* WHAT IS EXPECTED *
Repeat exactly the lines from the line containing "V tomto případě" through the last line of the records below, inclusive, and nothing else.
*** EXTRACTED ENTRIES ***
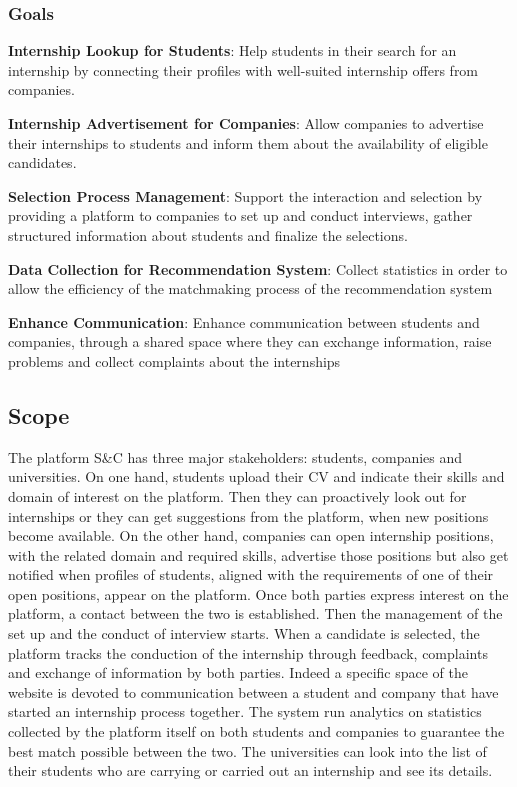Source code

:    \subsubsection{Goals}
        \begin{enumerate}[label={[G\arabic*]}]
            \item \textbf{Internship Lookup for Students}: 
                Help students in their search for an internship by connecting their profiles with well-suited internship offers from companies.
            \item \textbf{Internship Advertisement for Companies}: 
                Allow companies to advertise their internships to students and inform them about the availability of eligible candidates.
            \item \textbf{Selection Process Management}: 
                Support the interaction and selection by providing a platform to companies to set up and conduct interviews, gather structured information about students and finalize the selections.
            \item \textbf{Data Collection for Recommendation System}: 
                Collect statistics in order to allow the efficiency of the matchmaking process of the recommendation system 
            \item \textbf{Enhance Communication}: 
                Enhance communication between students and companies, through a shared space where they can exchange information, raise problems and collect complaints about the internships
        \end{enumerate}


\subsection{Scope}
    The platform S\&C has three major stakeholders: students, companies and universities. On one hand, students upload their CV and indicate their skills and domain of interest on the platform. Then they can proactively look out for internships or they can get suggestions from the platform, when new positions become available. On the other hand, companies can open internship positions, with the related domain and required skills, advertise those positions but also get notified when profiles of students, aligned with the requirements of one of their open positions, appear on the platform.
    Once both parties express interest on the platform, a contact between the two is established. Then the management of the set up and the conduct of interview starts. When a candidate is selected, the platform tracks the conduction of the internship through feedback, complaints and exchange of information by both parties. Indeed a specific space of the website is devoted to communication between a student and company that have started an internship process together. The system run analytics on statistics collected by the platform itself on both students and companies to guarantee the best match possible between the two.
    The universities can look into the list of their students who are carrying or carried out an internship and see its details.

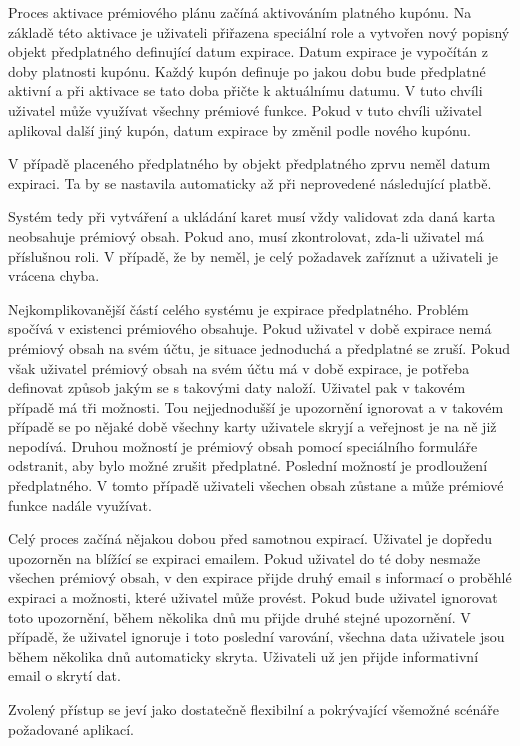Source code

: 		Proces aktivace prémiového plánu začíná aktivováním platného kupónu.
		Na základě této aktivace je uživateli přiřazena speciální role a vytvořen nový popisný objekt předplatného
		definující datum expirace.
		Datum expirace je vypočítán z doby platnosti kupónu.
		Každý kupón definuje po jakou dobu bude předplatné aktivní a při aktivace se tato doba přičte k aktuálnímu datumu.
		V tuto chvíli uživatel může využívat všechny prémiové funkce.
		Pokud v tuto chvíli uživatel aplikoval další jiný kupón, datum expirace by změnil podle nového kupónu.

		V případě placeného předplatného by objekt předplatného zprvu neměl datum expiraci.
		Ta by se nastavila automaticky až při neprovedené následující platbě.

		Systém tedy při vytváření a ukládání karet musí vždy validovat zda daná karta neobsahuje prémiový obsah.
		Pokud ano, musí zkontrolovat, zda-li uživatel má příslušnou roli.
		V případě, že by neměl, je celý požadavek zaříznut a uživateli je vrácena chyba.

		Nejkomplikovanější částí celého systému je expirace předplatného.
		Problém spočívá v existenci prémiového obsahuje.
		Pokud uživatel v době expirace nemá prémiový obsah na svém účtu, je situace jednoduchá a předplatné se zruší.
		Pokud však uživatel prémiový obsah na svém účtu má v době expirace, je potřeba definovat způsob jakým se
		s takovými daty naloží.
		Uživatel pak v takovém případě má tři možnosti.
		Tou nejjednodušší je upozornění ignorovat a v takovém případě se po nějaké době všechny karty uživatele skryjí
		a veřejnost je na ně již nepodívá.
		Druhou možností je prémiový obsah pomocí speciálního formuláře odstranit, aby bylo možné zrušit předplatné.
		Poslední možností je prodloužení předplatného.
		V tomto případě uživateli všechen obsah zůstane a může prémiové funkce nadále využívat.

		Celý proces začíná nějakou dobou před samotnou expirací.
		Uživatel je dopředu upozorněn na blížící se expiraci emailem.
		Pokud uživatel do té doby nesmaže všechen prémiový obsah, v den expirace přijde druhý email s informací o
		proběhlé expiraci a možnosti, které uživatel může provést.
		Pokud bude uživatel ignorovat toto upozornění, během několika dnů mu přijde druhé stejné upozornění.
		V případě, že uživatel ignoruje i toto poslední varování, všechna data uživatele jsou během několika dnů
		automaticky skryta.
		Uživateli už jen přijde informativní email o skrytí dat.

		Zvolený přístup se jeví jako dostatečně flexibilní a pokrývající všemožné scénáře požadované aplikací.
*** End of EXTRACTED ENTRIES ***
* REPLY *
		V tomto případě uživateli všechen obsah zůstane a může prémiové funkce nadále využívat.

		Celý proces začíná nějakou dobou před samotnou expirací.
		Uživatel je dopředu upozorněn na blížící se expiraci emailem.
		Pokud uživatel do té doby nesmaže všechen prémiový obsah, v den expirace přijde druhý email s informací o
		proběhlé expiraci a možnosti, které uživatel může provést.
		Pokud bude uživatel ignorovat toto upozornění, během několika dnů mu přijde druhé stejné upozornění.
		V případě, že uživatel ignoruje i toto poslední varování, všechna data uživatele jsou během několika dnů
		automaticky skryta.
		Uživateli už jen přijde informativní email o skrytí dat.

		Zvolený přístup se jeví jako dostatečně flexibilní a pokrývající všemožné scénáře požadované aplikací.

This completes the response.